Curated benchmark dataset for ultrasound based breast lesion analysis

Anna Pawłowska,Anna Ćwierz-Pieńkowska,Agnieszka Domalik,Dominika Jaguś,Piotr Kasprzak,Rafał Matkowski,Łukasz Fura,Andrzej Nowicki,Norbert Żołek
DOI: https://doi.org/10.1038/s41597-024-02984-z
2024-02-01
Scientific Data
Abstract:A new detailed dataset of breast ultrasound scans (BrEaST) containing images of benign and malignant lesions as well as normal tissue examples, is presented. The dataset consists of 256 breast scans collected from 256 patients. Each scan was manually annotated and labeled by a radiologist experienced in breast ultrasound examination. In particular, each tumor was identified in the image using a freehand annotation and labeled according to BIRADS features and lexicon. The histopathological classification of the tumor was also provided for patients who underwent a biopsy. The BrEaST dataset is the first breast ultrasound dataset containing patient-level labels, image-level annotations, and tumor-level labels with all cases confirmed by follow-up care or core needle biopsy result. To enable research into breast disease detection, tumor segmentation and classification, the BrEaST dataset is made publicly available with the CC-BY 4.0 license.
multidisciplinary sciences
What problem does this paper attempt to address?
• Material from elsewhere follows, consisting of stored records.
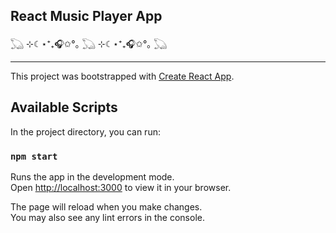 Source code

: ## React Music Player App

𓆏 ⊹☾⋆⁺₊🎧✩°｡ 𓆏 ⊹☾⋆⁺₊🎧✩°｡ 𓆏

---


This project was bootstrapped with [Create React App](https://github.com/facebook/create-react-app).

## Available Scripts

In the project directory, you can run:

### `npm start`

Runs the app in the development mode.\
Open [http://localhost:3000](http://localhost:3000) to view it in your browser.

The page will reload when you make changes.\
You may also see any lint errors in the console. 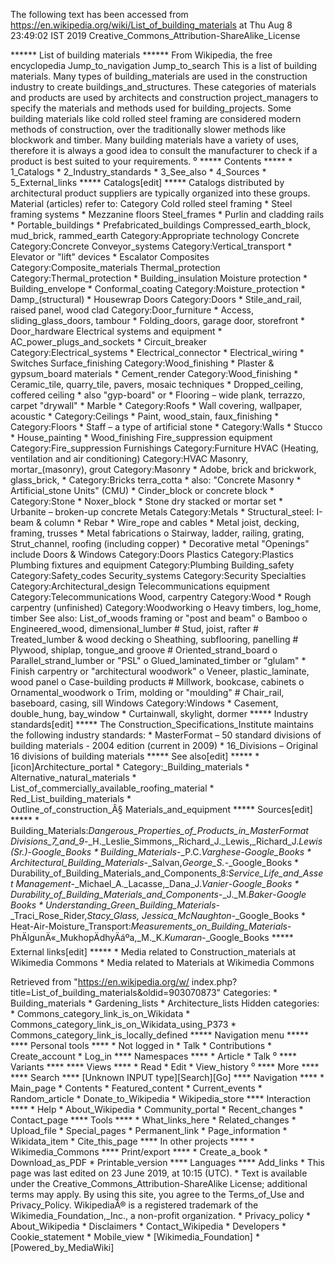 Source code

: The following text has been accessed from https://en.wikipedia.org/wiki/List_of_building_materials at Thu Aug 8 23:49:02 IST 2019
Creative_Commons_Attribution-ShareAlike_License




















****** List of building materials ******
From Wikipedia, the free encyclopedia
Jump_to_navigation Jump_to_search
This is a list of building materials. Many types of building_materials are used
in the construction industry to create buildings_and_structures.
These categories of materials and products are used by architects and
construction project_managers to specify the materials and methods used for
building_projects.
Some building materials like cold rolled steel framing are considered modern
methods of construction, over the traditionally slower methods like blockwork
and timber. Many building materials have a variety of uses, therefore it is
always a good idea to consult the manufacturer to check if a product is best
suited to your requirements.
⁰
***** Contents *****
    * 1_Catalogs
    * 2_Industry_standards
    * 3_See_also
    * 4_Sources
    * 5_External_links
***** Catalogs[edit] *****
Catalogs distributed by architectural product suppliers are typically organized
into these groups.
Material (articles)                              refer to: Category
Cold rolled steel framing
    * Steel framing systems
    * Mezzanine floors                           Steel_frames
    * Purlin and cladding rails
    * Portable_buildings
    * Prefabricated_buildings
Compressed_earth_block, mud_brick, rammed_earth  Category:Appropriate
                                                 technology
Concrete                                         Category:Concrete
Conveyor_systems                                 Category:Vertical_transport
    * Elevator or "lift"                         devices
    * Escalator
Composites                                       Category:Composite_materials
Thermal_protection                               Category:Thermal_protection
    * Building_insulation
Moisture protection
    * Building_envelope
    * Conformal_coating                          Category:Moisture_protection
    * Damp_(structural)
    * Housewrap
Doors                                            Category:Doors
    * Stile_and_rail, raised panel, wood clad    Category:Door_furniture
    * Access, sliding_glass_doors, tambour
    * Folding_doors, garage door, storefront
    * Door_hardware
Electrical systems and equipment
    * AC_power_plugs_and_sockets
    * Circuit_breaker                            Category:Electrical_systems
    * Electrical_connector
    * Electrical_wiring
    * Switches
Surface_finishing                                Category:Wood_finishing
    * Plaster & gypsum_board                     materials
    * Cement_render                              Category:Wood_finishing
    * Ceramic_tile, quarry_tile, pavers, mosaic  techniques
    * Dropped_ceiling, coffered ceiling              * also "gyp-board" or
    * Flooring – wide plank, terrazzo, carpet       "drywall"
    * Marble                                         * Category:Roofs
    * Wall covering, wallpaper, acoustic             * Category:Ceilings
    * Paint, wood_stain, faux_finishing              * Category:Floors
    * Staff – a type of artificial stone          * Category:Walls
    * Stucco                                         * House_painting
    * Wood_finishing
Fire_suppression equipment                       Category:Fire_suppression
Furnishings                                      Category:Furniture
HVAC (Heating, ventilation and air conditioning) Category:HVAC
Masonry, mortar_(masonry), grout                 Category:Masonry
    * Adobe, brick and brickwork, glass_brick,       * Category:Bricks
      terra_cotta                                    * also: "Concrete Masonry
    * Artificial_stone                                 Units" (CMU)
    * Cinder_block or concrete block                 * Category:Stone
    * Noxer_block
    * Stone dry stacked or mortar set
    * Urbanite – broken-up concrete
Metals                                           Category:Metals
    * Structural_steel: I-beam & column
    * Rebar
    * Wire_rope and cables
    * Metal joist, decking, framing, trusses
    * Metal fabrications
          o Stairway, ladder, railing, grating,
            Strut_channel, roofing (including
            copper)
    * Decorative metal
"Openings" include Doors & Windows               Category:Doors
Plastics                                         Category:Plastics
Plumbing fixtures and equipment                  Category:Plumbing
Building_safety                                  Category:Safety_codes
Security_systems                                 Category:Security
Specialties                                      Category:Architectural_design
Telecommunications equipment                     Category:Telecommunications
Wood, carpentry                                  Category:Wood
    * Rough carpentry (unfinished)               Category:Woodworking
          o Heavy timbers, log_home, timber            See also: List_of_woods
            framing or "post and beam"
          o Bamboo
          o Engineered_wood, dimensional_lumber
                # Stud, joist, rafter
                # Treated_lumber & wood decking
          o Sheathing, subflooring, panelling
                # Plywood, shiplap, tongue_and
                  groove
                # Oriented_strand_board
          o Parallel_strand_lumber or "PSL"
          o Glued_laminated_timber or "glulam"
    * Finish carpentry or "architectural
      woodwork"
          o Veneer, plastic_laminate, wood panel
          o Case-building products
                # Millwork, bookcase, cabinets
          o Ornamental_woodwork
          o Trim, molding or "moulding"
                # Chair_rail, baseboard, casing,
                  sill
Windows                                          Category:Windows
    * Casement, double_hung, bay_window
    * Curtainwall, skylight, dormer
***** Industry standards[edit] *****
The Construction_Specifications_Institute maintains the following industry
standards:
    * MasterFormat – 50 standard divisions of building materials - 2004 edition
      (current in 2009)
    * 16_Divisions – Original 16 divisions of building materials
***** See also[edit] *****
    * [icon]Architecture_portal
    * Category:_Building_materials
    * Alternative_natural_materials
    * List_of_commercially_available_roofing_material
    * Red_List_building_materials
    * Outline_of_construction_Â§ Materials_and_equipment
***** Sources[edit] *****
    * Building_Materials:_Dangerous_Properties_of_Products_in_MasterFormat
      Divisions_7_and_9_-_H._Leslie_Simmons,_Richard_J._Lewis,_Richard_J._Lewis
      (Sr.)_-_Google_Books
    * Building_Materials_-_P.C._Varghese_-_Google_Books
    * Architectural_Building_Materials_-_Salvan,_George_S._-_Google_Books
    * Durability_of_Building_Materials_and_Components_8:_Service_Life_and_Asset
      Management_-_Michael_A._Lacasse,_Dana_J._Vanier_-_Google_Books
    * Durability_of_Building_Materials_and_Components_-_J._M._Baker_-_Google
      Books
    * Understanding_Green_Building_Materials_-_Traci_Rose_Rider,_Stacy_Glass,
      Jessica_McNaughton_-_Google_Books
    * Heat-Air-Moisture_Transport:_Measurements_on_Building_Materials_-
      PhÄlgunÄ«_MukhopÄdhyÄáºa,_M._K._Kumaran_-_Google_Books
***** External links[edit] *****
    *  Media related to Construction_materials at Wikimedia Commons
    *  Media related to Materials at Wikimedia Commons

Retrieved from "https://en.wikipedia.org/w/
index.php?title=List_of_building_materials&oldid=903070873"
Categories:
    * Building_materials
    * Gardening_lists
    * Architecture_lists
Hidden categories:
    * Commons_category_link_is_on_Wikidata
    * Commons_category_link_is_on_Wikidata_using_P373
    * Commons_category_link_is_locally_defined
***** Navigation menu *****
**** Personal tools ****
    * Not logged in
    * Talk
    * Contributions
    * Create_account
    * Log_in
**** Namespaces ****
    * Article
    * Talk
⁰
**** Variants ****
**** Views ****
    * Read
    * Edit
    * View_history
⁰
**** More ****
**** Search ****
[Unknown INPUT type][Search][Go]
**** Navigation ****
    * Main_page
    * Contents
    * Featured_content
    * Current_events
    * Random_article
    * Donate_to_Wikipedia
    * Wikipedia_store
**** Interaction ****
    * Help
    * About_Wikipedia
    * Community_portal
    * Recent_changes
    * Contact_page
**** Tools ****
    * What_links_here
    * Related_changes
    * Upload_file
    * Special_pages
    * Permanent_link
    * Page_information
    * Wikidata_item
    * Cite_this_page
**** In other projects ****
    * Wikimedia_Commons
**** Print/export ****
    * Create_a_book
    * Download_as_PDF
    * Printable_version
**** Languages ****
Add_links
    * This page was last edited on 23 June 2019, at 10:15 (UTC).
    * Text is available under the Creative_Commons_Attribution-ShareAlike
      License; additional terms may apply. By using this site, you agree to the
      Terms_of_Use and Privacy_Policy. WikipediaÂ® is a registered trademark of
      the Wikimedia_Foundation,_Inc., a non-profit organization.
    * Privacy_policy
    * About_Wikipedia
    * Disclaimers
    * Contact_Wikipedia
    * Developers
    * Cookie_statement
    * Mobile_view
    * [Wikimedia_Foundation]
    * [Powered_by_MediaWiki]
The main problems that this paper attempts to solve are the issues of data set quality and reliability in breast cancer detection, tumor segmentation and classification. Specifically: 1. **Quality and reliability of data sets**: Existing breast ultrasound data sets have quality flaws, such as image duplication, incomplete labeling, and images containing non - breast regions. These problems lead to poor performance when the existing data sets are used to train machine - learning models. 2. **Labeling of multi - lesion images**: Existing data sets rarely contain detailed labeling of multi - lesion images, which limits their application in multi - lesion detection and segmentation tasks. 3. **Labeling of BI - RADS features**: Existing data sets lack detailed labeling of BI - RADS features. These features are very important for clinical diagnosis, but the existing data sets do not fully provide this information. 4. **Pathological confirmation**: Only a few of the existing data sets provide pathological confirmation, which limits the application of the data sets in verifying model performance. To solve the above problems, this paper introduces a new breast ultrasound data set (BrEaST), which has the following characteristics: - **High - quality data**: It contains 256 breast ultrasound scan images, and each image has been manually labeled and classified by experienced radiologists. - **Detailed labeling**: Each tumor is labeled by free - hand drawing and classified according to BI - RADS features and vocabulary. - **Pathological confirmation**: All cases have been confirmed by follow - up or core - needle biopsy results. - **Labeling of multi - lesion images**: The data set contains detailed labeling of multi - lesion images, supporting multi - lesion detection and segmentation tasks. - **Open access**: The data set is publicly released under the CC - BY 4.0 license for researchers to use. By providing such a high - quality, detailed - labeled and pathologically - confirmed data set, this paper aims to promote the research progress of breast disease detection, tumor segmentation and classification.